The title Legends refers to the playable characters in the expansion, none of which are Jin, the hero of the main game. These four samurai come from mythic stories told across the island of Tsushima and will take place in a haunting and fantastical world, one filled with enemies inspired by Japanese folk tales, compared to the realistic map and human foes in the campaign.
There will be four classes to choose from: Samurai, Hunter, Ronin, or Assassin, and while we don’t currently have any info on the differences between these classes, it seems like each of these will be a singular, focused iteration of the different play styles that were available to Jin.
The two-player co-op story missions will feature levels escalating in difficulty, and will expand on the gameplay featured in the main game by providing players with new, mystical abilities. With a focus on multiplayer, some of these skills will require the players to be in sync to execute them, with these attacks providing devastating results against those on the receiving end of them.
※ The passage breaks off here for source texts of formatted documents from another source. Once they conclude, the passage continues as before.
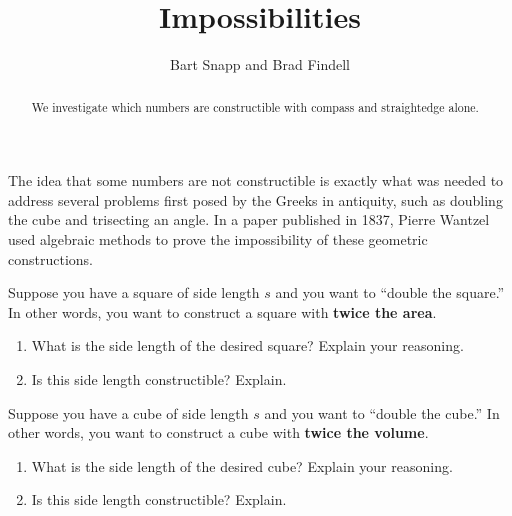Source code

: \documentclass[nooutcomes]{ximera}
\title{Impossibilities}
\author{Bart Snapp and Brad Findell}
\begin{document}
\begin{abstract}
  We investigate which numbers are constructible with compass and
  straightedge alone.
\end{abstract}
\maketitle

The idea that some numbers are not constructible is exactly what was
needed to address several problems first posed by the Greeks in
antiquity, such as doubling the cube and trisecting an angle.  In a
paper published in 1837, Pierre Wantzel used algebraic methods to
prove the impossibility of these geometric constructions.

\begin{problem}
Suppose you have a square of side length $s$ and you want to ``double the square.''  In other words, you want to construct a square with \textbf{twice the area}.  
\begin{enumerate}
\item What is the side length of the desired square?  Explain your reasoning. 
\item Is this side length constructible?  Explain.  
\end{enumerate}
\vfill
\end{problem}

\begin{problem}
Suppose you have a cube of side length $s$ and you want to ``double the cube.''  In other words, you want to construct a cube with \textbf{twice the volume}.  
\begin{enumerate}
\item What is the side length of the desired cube?  Explain your reasoning. 
\item Is this side length constructible?  Explain.  
\end{enumerate}
\vfill
\end{problem}

\newpage
\end{document}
The four-player co-op survival missions will pit a quartet of warriors against waves of enemies, including the new Oni opponent. In Japanese folklore, Oni are a troll-like subset of yōkai, demonic creatures with supernatural abilities, featured prominently in another Japanese folklore-inspired gaming series Nioh.
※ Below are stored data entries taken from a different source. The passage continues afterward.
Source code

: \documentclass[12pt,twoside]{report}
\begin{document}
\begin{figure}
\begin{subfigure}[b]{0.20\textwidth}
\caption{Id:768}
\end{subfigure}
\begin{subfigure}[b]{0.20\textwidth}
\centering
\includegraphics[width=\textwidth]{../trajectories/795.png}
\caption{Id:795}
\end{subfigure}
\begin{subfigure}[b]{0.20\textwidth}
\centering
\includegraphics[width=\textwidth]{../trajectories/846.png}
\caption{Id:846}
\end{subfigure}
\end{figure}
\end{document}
Sometime after the launch of Legends, players will be able to attempt a raid that takes them to a new realm to face even tougher opponents and a brutal new enemy.
While Ghost of Tsushima teased elements of the supernatural and had its own mythic tales that pushed reality to its limits, at no point does the game steer away from its grounded world completely. Legends will provide an other-worldly flavor that mixes with the design and combat of the main game extremely well, all while keeping it separate from the single-player experience.